Sonya Massey, a petite woman in her mid-30s, called the police because she needed help. She was worried that someone was breaking into her home.
The Sangamon County Sheriff’s Office sent two deputies to Massey’s home. One was Deputy Sean Greyson, who is a big white guy. After sweeping the house and finding no one else there, the officer spoke with Massey, who is Black, for less than 10 minutes. A pot of water boiled on the stove. Massey removed the water, made a remark. Suddenly, Greyson pulled his weapon. Greyson didn’t bother to turn on his body cam, but his partner did. It shows Greyson’s arms with skull tattoos holding a gun. Massey kneeled behind the kitchen counter, protecting herself from the gun. “I’m sorry,” she said.
Greyson shot her three times, one in the head.
He tried to discourage his partner from providing medical aid. “She’s already gone.”
“What else can we do?” he said to his partner as they stood over Massey, dying. “I’m not taking hot boiling water to the face.”
Greyson lied to the dispatcher, saying the gunshot was self-inflicted. He told backup deputies that Massey “came at me with boiling water.”
Greyson had been employed by four different law enforcement agencies and was discharged from the military for “serious misconduct” before landing at the Sangamon sheriff’s office. We don’t yet know why they hired Greyson.
Police killed more people in 2023 than they did in 2022, which was more people than in 2021. This is despite all the talk about proposed reforms to the criminal legal system since the summer of 2020 when Derek Chauvin killed George Floyd, and racial justice protests appeared on television. At that time, there were elected officials asking for reforms they could propose locally that might decrease the violence. These ideas included reducing no-knock raids, developing service units that were alternatives to armed police, outlawing certain dangerous tactics like chokeholds, and reducing reliance on cash bail. Law enforcement officers marched with protestors in an attempt to show how seriously they took the problem of racist policing.
All of this, and yet, the number of people killed by the police goes UP. It would seem that the criminal system reforms, whatever they accomplished, did not accomplish the one thing most normal people want from a public agency – that people are not worse off than they were before. A living person should not call a government agency and end up no longer alive.
So, if we are not meeting this core metric, perhaps we are asking the wrong questions.
Because I used to argue for reforms, I understand why people believe that the government can reform around 18,000 separate agencies of mass violence and, at least, turn that violence away from those who do not seem to deserve it. But, not only did even the simplest reforms provoke so much backlash that they were never given the kind of funding or support necessary, money continued to pour unabated into police agencies, even ones run by Oath Keepers. Congress could never agree on the George Floyd Policing Act, and even if they did, nothing in the provisions would have protected Massey.

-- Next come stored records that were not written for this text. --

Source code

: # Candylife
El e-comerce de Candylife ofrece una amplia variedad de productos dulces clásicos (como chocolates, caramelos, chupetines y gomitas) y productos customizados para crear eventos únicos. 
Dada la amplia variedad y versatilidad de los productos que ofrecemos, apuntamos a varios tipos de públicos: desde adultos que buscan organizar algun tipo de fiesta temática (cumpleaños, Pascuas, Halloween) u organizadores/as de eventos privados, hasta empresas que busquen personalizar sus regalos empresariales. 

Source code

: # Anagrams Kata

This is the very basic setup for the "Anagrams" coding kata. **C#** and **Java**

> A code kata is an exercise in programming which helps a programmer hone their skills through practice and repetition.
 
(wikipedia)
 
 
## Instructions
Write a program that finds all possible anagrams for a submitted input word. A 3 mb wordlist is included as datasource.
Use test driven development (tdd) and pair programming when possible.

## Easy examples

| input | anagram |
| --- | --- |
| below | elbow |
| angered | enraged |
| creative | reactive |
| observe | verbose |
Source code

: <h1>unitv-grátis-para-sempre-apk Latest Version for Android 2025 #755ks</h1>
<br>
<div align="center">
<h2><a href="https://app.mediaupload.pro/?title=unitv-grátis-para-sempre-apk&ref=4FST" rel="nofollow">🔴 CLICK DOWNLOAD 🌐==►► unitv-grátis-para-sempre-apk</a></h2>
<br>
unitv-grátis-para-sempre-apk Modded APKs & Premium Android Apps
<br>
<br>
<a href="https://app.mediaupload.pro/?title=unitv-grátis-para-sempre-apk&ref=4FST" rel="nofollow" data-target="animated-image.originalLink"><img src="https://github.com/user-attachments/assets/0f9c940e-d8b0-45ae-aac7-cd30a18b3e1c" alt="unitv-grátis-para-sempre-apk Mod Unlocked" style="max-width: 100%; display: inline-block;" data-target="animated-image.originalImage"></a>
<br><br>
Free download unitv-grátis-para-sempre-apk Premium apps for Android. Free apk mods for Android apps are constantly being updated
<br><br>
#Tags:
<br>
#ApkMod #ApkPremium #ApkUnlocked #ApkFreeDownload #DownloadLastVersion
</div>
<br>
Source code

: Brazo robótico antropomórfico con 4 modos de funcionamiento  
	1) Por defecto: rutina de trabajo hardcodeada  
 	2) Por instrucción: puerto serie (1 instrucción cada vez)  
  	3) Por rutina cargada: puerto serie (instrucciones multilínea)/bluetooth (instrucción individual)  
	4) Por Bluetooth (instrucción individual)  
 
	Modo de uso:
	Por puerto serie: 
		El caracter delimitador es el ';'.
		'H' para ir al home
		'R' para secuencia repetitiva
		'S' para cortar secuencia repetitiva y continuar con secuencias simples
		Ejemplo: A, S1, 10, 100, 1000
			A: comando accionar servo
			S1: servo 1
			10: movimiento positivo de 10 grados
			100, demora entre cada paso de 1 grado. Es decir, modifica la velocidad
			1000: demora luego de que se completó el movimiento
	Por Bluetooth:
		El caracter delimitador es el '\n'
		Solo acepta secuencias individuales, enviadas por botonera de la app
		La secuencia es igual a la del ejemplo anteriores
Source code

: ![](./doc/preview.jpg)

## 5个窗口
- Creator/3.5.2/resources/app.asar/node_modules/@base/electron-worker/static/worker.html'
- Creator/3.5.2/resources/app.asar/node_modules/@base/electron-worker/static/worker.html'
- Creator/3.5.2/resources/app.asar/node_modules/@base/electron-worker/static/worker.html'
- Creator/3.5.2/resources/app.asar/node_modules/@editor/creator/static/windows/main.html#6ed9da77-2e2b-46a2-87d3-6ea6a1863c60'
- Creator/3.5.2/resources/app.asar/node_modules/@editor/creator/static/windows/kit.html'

Greyson is facing criminal charges of murder, so we are supposed to think that at least the process is working, albeit imperfectly since Massey’s death cannot be repaired. Maybe there will be a trial. Maybe even a good one, one that relies on a prosecutor who is skilled at opposing the policing agency that ensures she has cases to prosecute. Maybe Massey’s family will file a civil rights lawsuit and a court will find qualified immunity doesn’t apply because there’s a case somewhere else about boiling water being an insufficient reason to shoot someone. Maybe the Department of Justice will also investigate and order more, but different, trainings, with requirements that future residents of the county will complain about.
What happens to Greyson feels incidental. If he is convicted, there is a vast network of law enforcement supporters who will support him financially and emotionally, by defending his honor and his financial livelihood. If not, he’ll go back to work.
The sheriff says this is not representative of his department, posting on Facebook:
The actions taken by Deputy Grayson do not reflect the values and training of the Sangamon County Sheriff’s Office or law enforcement as a whole. Good law enforcement officers stand with our community in condemning actions that undermine the trust and safety we strive to uphold. In times like these, it is crucial for leadership across all sides and spectrums to come together to heal our community…We are committed to justice and accountability.
Because the sheriff cannot be held legally responsible for Greyson’s violence, he will spend more time worrying about the morale of his officers than he will about the people who are afraid those officers might kill them.
It’s all not only not enough, it’s asking the wrong question. The question is not, how to make these 18,000 killing agencies kill fewer people. It’s, what is this government that needs 18,000 killing agencies? Who are we?